= Beginning of Section =
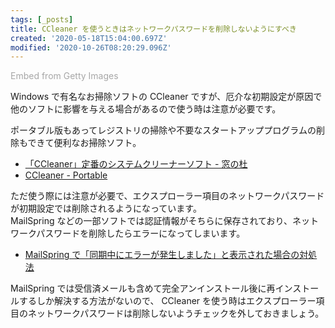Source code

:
 ```yaml
---
tags: [_posts]
title: CCleaner を使うときはネットワークパスワードを削除しないようにすべき
created: '2020-05-18T15:04:00.697Z'
modified: '2020-10-26T08:20:29.096Z'
---
```


<a id='HXgCUYlQTRtsMdkhhHh0jQ' class='gie-single' href='http://www.gettyimages.co.jp/detail/71447925' target='_blank' style='color:#a7a7a7;text-decoration:none;font-weight:normal !important;border:none;display:inline-block;'>Embed from Getty Images</a><script>window.gie=window.gie||function(c){(gie.q=gie.q||[]).push(c)};gie(function(){gie.widgets.load({id:'HXgCUYlQTRtsMdkhhHh0jQ',sig:'G3IZjMJNTtezYNHg1bW-7j-BpKrrQWQNH8lSJ_LJxog=',w:'506px',h:'339px',items:'71447925',caption: false ,tld:'co.jp',is360: false })});</script><script src='//embed-cdn.gettyimages.com/widgets.js' charset='utf-8' async></script>

Windows で有名なお掃除ソフトの CCleaner ですが、厄介な初期設定が原因で他のソフトに影響を与える場合があるので使う時は注意が必要です。

<!--more-->

ポータブル版もあってレジストリの掃除や不要なスタートアッププログラムの削除もできて便利なお掃除ソフト。

- [「CCleaner」定番のシステムクリーナーソフト \- 窓の杜](https://forest.watch.impress.co.jp/library/software/ccleaner/)
- [CCleaner \- Portable](https://www.ccleaner.com/ccleaner/builds)

ただ使う際には注意が必要で、エクスプローラー項目のネットワークパスワードが初期設定では削除されるようになっています。<br>
MailSpring などの一部ソフトでは認証情報がそちらに保存されており、ネットワークパスワードを削除したらエラーになってしまいます。

- [MailSpring で「同期中にエラーが発生しました」と表示された場合の対処法]({{site.baseurl}}/184931639.html)

MailSpring では受信済メールも含めて完全アンインストール後に再インストールするしか解決する方法がないので、
CCleaner を使う時はエクスプローラー項目のネットワークパスワードは削除しないようチェックを外しておきましょう。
= End of Section =
# Instructions for the task
Across the whole listing above, repeat each line exactly and leave out the images.

# Output below
Source code

:
 ```yaml
---
tags: [_posts]
title: CCleaner を使うときはネットワークパスワードを削除しないようにすべき
created: '2020-05-18T15:04:00.697Z'
modified: '2020-10-26T08:20:29.096Z'
---
```


<a id='HXgCUYlQTRtsMdkhhHh0jQ' class='gie-single' href='http://www.gettyimages.co.jp/detail/71447925' target='_blank' style='color:#a7a7a7;text-decoration:none;font-weight:normal !important;border:none;display:inline-block;'>Embed from Getty Images</a><script>window.gie=window.gie||function(c){(gie.q=gie.q||[]).push(c)};gie(function(){gie.widgets.load({id:'HXgCUYlQTRtsMdkhhHh0jQ',sig:'G3IZjMJNTtezYNHg1bW-7j-BpKrrQWQNH8lSJ_LJxog=',w:'506px',h:'339px',items:'71447925',caption: false ,tld:'co.jp',is360: false })});</script><script src='//embed-cdn.gettyimages.com/widgets.js' charset='utf-8' async></script>

Windows で有名なお掃除ソフトの CCleaner ですが、厄介な初期設定が原因で他のソフトに影響を与える場合があるので使う時は注意が必要です。

<!--more-->

ポータブル版もあってレジストリの掃除や不要なスタートアッププログラムの削除もできて便利なお掃除ソフト。

- [「CCleaner」定番のシステムクリーナーソフト \- 窓の杜](https://forest.watch.impress.co.jp/library/software/ccleaner/)
- [CCleaner \- Portable](https://www.ccleaner.com/ccleaner/builds)

ただ使う際には注意が必要で、エクスプローラー項目のネットワークパスワードが初期設定では削除されるようになっています。<br>
MailSpring などの一部ソフトでは認証情報がそちらに保存されており、ネットワークパスワードを削除したらエラーになってしまいます。

- [MailSpring で「同期中にエラーが発生しました」と表示された場合の対処法]({{site.baseurl}}/184931639.html)

MailSpring では受信済メールも含めて完全アンインストール後に再インストールするしか解決する方法がないので、
CCleaner を使う時はエクスプローラー項目のネットワークパスワードは削除しないようチェックを外しておきましょう。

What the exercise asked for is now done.